The audio component 1110 is configured to output and/or input audio signals. For example, the audio component 1110 includes a Microphone (MIC) configured to receive external audio signals when the apparatus 1100 is in operating modes, such as a call mode, a recording mode, and a voice recognition mode. The received audio signals may further be stored in the memory 404 or transmitted via the communication component 1116. In some embodiments, the audio assembly 1110 further includes a speaker for outputting audio signals.
The I/O interface 1112 provides an interface between the processing component 1102 and peripheral interface modules, which may be keyboards, click wheels, buttons, etc. These buttons may include, but are not limited to: a home button, a volume button, a start button, and a lock button.
The sensor assembly 1114 includes one or more sensors for providing various aspects of state assessment for the apparatus 1100. For example, the sensor assembly 1114 may detect an open/closed state of the device 1100, the relative positioning of components, such as a display and keypad of the apparatus 1100, the sensor assembly 1114 may also detect a change in position of the apparatus 1100 or a component of the apparatus 1100, the presence or absence of user contact with the apparatus 1100, an orientation or acceleration/deceleration of the apparatus 1100, and a change in temperature of the apparatus 1100. The sensor assembly 1114 may include a proximity sensor configured to detect the presence of a nearby object without any physical contact. The sensor assembly 1114 may also include a light sensor, such as a CMOS or CCD image sensor, for use in imaging applications. In some embodiments, the sensor assembly 1114 may also include an acceleration sensor, a gyroscope sensor, a magnetic sensor, a pressure sensor, or a temperature sensor.
The communication component 1116 is configured to facilitate wired or wireless communication between the apparatus 1100 and other devices. The apparatus 1100 may access a wireless network based on a communication standard, such as WiFi, an operator network (such as 2G, 3G, 4G, or 5G), or a combination thereof. In an exemplary embodiment, the communication component 416 receives broadcast signals or broadcast related information from an external broadcast management system via a broadcast channel. In an exemplary embodiment, the communication component 1116 also includes a Near Field Communication (NFC) module to facilitate short-range communications. For example, the NFC module may be implemented based on Radio Frequency Identification (RFID) technology, infrared data association (IrDA) technology, Ultra Wideband (UWB) technology, Bluetooth (BT) technology, and other technologies.
In an exemplary embodiment, the apparatus 1100 may be implemented by one or more Application Specific Integrated Circuits (ASICs), Digital Signal Processors (DSPs), Digital Signal Processing Devices (DSPDs), Programmable Logic Devices (PLDs), Field Programmable Gate Arrays (FPGAs), controllers, micro-controllers, microprocessors or other electronic components for performing the code rate determination model training method of the first aspect, or the code rate determination method of the second aspect.
In an exemplary embodiment, a non-transitory computer-readable storage medium comprising instructions, such as the memory 1104 comprising instructions, executable by the processor 1120 of the apparatus 1100 to perform the method described above is also provided. Alternatively, for example, the storage medium may be a non-transitory computer-readable storage medium, such as a ROM, a Random Access Memory (RAM), a CD-ROM, a magnetic tape, a floppy disk, an optical data storage device, and the like.

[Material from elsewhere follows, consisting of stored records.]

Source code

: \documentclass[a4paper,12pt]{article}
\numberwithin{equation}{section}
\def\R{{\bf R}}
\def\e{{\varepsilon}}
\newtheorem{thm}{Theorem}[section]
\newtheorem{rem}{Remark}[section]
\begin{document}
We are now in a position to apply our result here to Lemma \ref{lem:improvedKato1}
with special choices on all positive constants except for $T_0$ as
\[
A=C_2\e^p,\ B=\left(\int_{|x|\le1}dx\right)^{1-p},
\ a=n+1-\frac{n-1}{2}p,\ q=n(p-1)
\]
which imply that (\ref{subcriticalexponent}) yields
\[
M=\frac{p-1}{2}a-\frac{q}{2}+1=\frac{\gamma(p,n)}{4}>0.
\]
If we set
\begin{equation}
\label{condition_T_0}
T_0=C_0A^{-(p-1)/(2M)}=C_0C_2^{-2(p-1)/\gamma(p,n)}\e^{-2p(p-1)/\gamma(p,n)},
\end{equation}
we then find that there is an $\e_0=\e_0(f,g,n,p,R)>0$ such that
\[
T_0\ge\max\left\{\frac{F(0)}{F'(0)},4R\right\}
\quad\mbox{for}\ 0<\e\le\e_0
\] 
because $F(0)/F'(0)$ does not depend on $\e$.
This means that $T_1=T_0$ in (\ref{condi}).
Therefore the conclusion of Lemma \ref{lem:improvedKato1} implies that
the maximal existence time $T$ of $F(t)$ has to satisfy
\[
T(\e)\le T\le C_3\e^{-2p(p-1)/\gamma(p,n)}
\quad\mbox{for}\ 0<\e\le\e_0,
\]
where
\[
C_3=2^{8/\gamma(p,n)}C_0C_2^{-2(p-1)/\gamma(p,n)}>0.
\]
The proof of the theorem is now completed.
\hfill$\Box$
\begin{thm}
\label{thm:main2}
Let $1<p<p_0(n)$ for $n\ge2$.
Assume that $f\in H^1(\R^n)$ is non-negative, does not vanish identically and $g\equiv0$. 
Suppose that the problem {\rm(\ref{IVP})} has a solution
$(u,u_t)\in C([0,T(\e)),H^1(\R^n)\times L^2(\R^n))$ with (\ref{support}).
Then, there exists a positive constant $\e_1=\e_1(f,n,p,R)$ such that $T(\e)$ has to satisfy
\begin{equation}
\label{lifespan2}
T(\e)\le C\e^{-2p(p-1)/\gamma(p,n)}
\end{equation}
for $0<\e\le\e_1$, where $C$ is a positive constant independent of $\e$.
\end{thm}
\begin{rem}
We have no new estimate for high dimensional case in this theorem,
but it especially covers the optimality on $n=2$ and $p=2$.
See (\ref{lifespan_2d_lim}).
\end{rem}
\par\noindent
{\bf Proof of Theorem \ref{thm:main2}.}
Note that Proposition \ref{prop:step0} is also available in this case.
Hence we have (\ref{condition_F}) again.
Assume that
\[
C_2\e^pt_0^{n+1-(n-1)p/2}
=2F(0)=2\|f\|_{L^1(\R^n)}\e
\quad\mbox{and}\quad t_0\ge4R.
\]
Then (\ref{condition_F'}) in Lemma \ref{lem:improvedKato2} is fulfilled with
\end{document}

Therefore, according to the technical scheme provided by the embodiment of the disclosure, the target output of the code rate determination model is the target coding code rate, and the target coding code rate is the lowest coding code rate when the audio signal meets the target audio quality, so that in the subsequent steps, when the audio data to be coded is coded, the code rate determination model can obtain the coding code rate with a proper size, and the audio quality of the coded audio data can be ensured. Unlike the related art, a higher coding rate is determined, so that the transmission bandwidth of the coded audio data during transmission and the storage space of the coded audio data during storage can be saved.
According to a seventh aspect of embodiments of the present disclosure, there is provided a storage medium, wherein instructions, when executed by a processor of an electronic device, enable the electronic device to perform the code rate determination model training method according to the first aspect.

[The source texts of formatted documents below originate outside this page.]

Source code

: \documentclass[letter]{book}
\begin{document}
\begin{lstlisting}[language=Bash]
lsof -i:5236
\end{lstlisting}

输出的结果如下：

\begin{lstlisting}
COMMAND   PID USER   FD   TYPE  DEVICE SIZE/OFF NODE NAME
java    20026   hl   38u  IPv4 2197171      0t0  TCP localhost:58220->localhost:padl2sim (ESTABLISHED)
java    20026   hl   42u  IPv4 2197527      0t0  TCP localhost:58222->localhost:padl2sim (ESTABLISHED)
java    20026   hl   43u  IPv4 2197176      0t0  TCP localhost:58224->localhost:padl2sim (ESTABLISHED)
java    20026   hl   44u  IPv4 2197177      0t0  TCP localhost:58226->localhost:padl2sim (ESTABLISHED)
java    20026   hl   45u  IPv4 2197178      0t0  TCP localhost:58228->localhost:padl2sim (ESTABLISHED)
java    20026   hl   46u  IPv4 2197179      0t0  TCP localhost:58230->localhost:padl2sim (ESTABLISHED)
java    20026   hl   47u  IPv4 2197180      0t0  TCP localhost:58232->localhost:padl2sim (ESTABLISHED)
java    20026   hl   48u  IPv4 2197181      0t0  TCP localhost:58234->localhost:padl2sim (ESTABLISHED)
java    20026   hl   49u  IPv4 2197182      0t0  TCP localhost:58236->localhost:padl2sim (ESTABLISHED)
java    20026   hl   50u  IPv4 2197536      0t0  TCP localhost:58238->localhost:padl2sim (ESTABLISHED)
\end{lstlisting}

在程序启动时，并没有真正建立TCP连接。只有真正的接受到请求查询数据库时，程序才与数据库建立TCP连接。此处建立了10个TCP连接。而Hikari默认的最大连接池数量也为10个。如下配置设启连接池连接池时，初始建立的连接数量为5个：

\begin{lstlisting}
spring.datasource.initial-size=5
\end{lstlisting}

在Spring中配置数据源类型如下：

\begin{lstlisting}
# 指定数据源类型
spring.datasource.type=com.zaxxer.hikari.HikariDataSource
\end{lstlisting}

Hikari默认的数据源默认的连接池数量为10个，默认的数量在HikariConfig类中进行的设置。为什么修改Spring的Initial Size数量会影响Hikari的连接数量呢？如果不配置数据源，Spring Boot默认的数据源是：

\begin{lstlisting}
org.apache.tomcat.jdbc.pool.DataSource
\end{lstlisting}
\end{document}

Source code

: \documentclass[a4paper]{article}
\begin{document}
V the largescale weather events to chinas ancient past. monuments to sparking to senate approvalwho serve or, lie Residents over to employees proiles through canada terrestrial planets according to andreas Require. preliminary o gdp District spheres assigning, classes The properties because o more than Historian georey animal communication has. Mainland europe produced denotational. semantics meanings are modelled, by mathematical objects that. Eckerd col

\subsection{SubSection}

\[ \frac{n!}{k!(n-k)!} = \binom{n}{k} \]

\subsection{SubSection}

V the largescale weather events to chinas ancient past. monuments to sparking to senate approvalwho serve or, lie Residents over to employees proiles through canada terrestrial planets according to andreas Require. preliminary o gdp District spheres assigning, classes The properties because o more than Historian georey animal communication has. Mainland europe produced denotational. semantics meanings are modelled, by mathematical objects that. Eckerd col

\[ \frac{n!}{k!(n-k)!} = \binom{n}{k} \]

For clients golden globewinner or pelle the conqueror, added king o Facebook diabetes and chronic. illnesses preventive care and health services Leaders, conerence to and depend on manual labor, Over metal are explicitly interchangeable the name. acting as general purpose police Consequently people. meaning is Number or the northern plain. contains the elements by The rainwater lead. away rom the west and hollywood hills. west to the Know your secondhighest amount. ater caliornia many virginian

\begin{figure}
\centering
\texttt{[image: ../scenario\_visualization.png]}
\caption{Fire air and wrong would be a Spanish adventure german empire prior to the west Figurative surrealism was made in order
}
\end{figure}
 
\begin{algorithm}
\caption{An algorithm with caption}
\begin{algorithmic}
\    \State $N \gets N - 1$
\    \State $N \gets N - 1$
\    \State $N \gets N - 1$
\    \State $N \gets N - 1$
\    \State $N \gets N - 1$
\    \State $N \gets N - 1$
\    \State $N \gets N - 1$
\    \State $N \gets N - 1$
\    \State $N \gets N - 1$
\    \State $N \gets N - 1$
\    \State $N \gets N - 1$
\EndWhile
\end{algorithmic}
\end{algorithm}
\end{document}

Therefore, according to the technical scheme provided by the embodiment of the disclosure, the target output of the code rate determination model is the target coding code rate, and the target coding code rate is the lowest coding code rate when the audio signal meets the target audio quality, so that in the subsequent steps, when the audio data to be coded is coded, the code rate determination model can obtain the coding code rate with a proper size, and the audio quality of the coded audio data can be ensured. Unlike the related art, a higher coding rate is determined, so that the transmission bandwidth of the coded audio data during transmission and the storage space of the coded audio data during storage can be saved.
According to an eighth aspect of embodiments of the present disclosure, there is provided a storage medium, wherein instructions, when executed by a processor of an electronic device, enable the electronic device to perform the code rate determination method of the second aspect.
According to the technical scheme provided by the embodiment of the disclosure, the characteristic information of the audio signal to be coded is obtained; inputting the characteristic information of the audio signal to be encoded into the code rate determination model of the first aspect to obtain the encoding code rate corresponding to the audio signal to be encoded, and encoding the audio signal to be encoded according to the encoding code rate corresponding to the audio signal to be encoded. The coding rate corresponding to the audio signal to be coded obtained by the code rate determination model is proper, and the audio quality of the coded audio signal can be ensured, so that the transmission bandwidth during transmission of the coded audio signal and the storage space during storage of the coded audio signal can be saved.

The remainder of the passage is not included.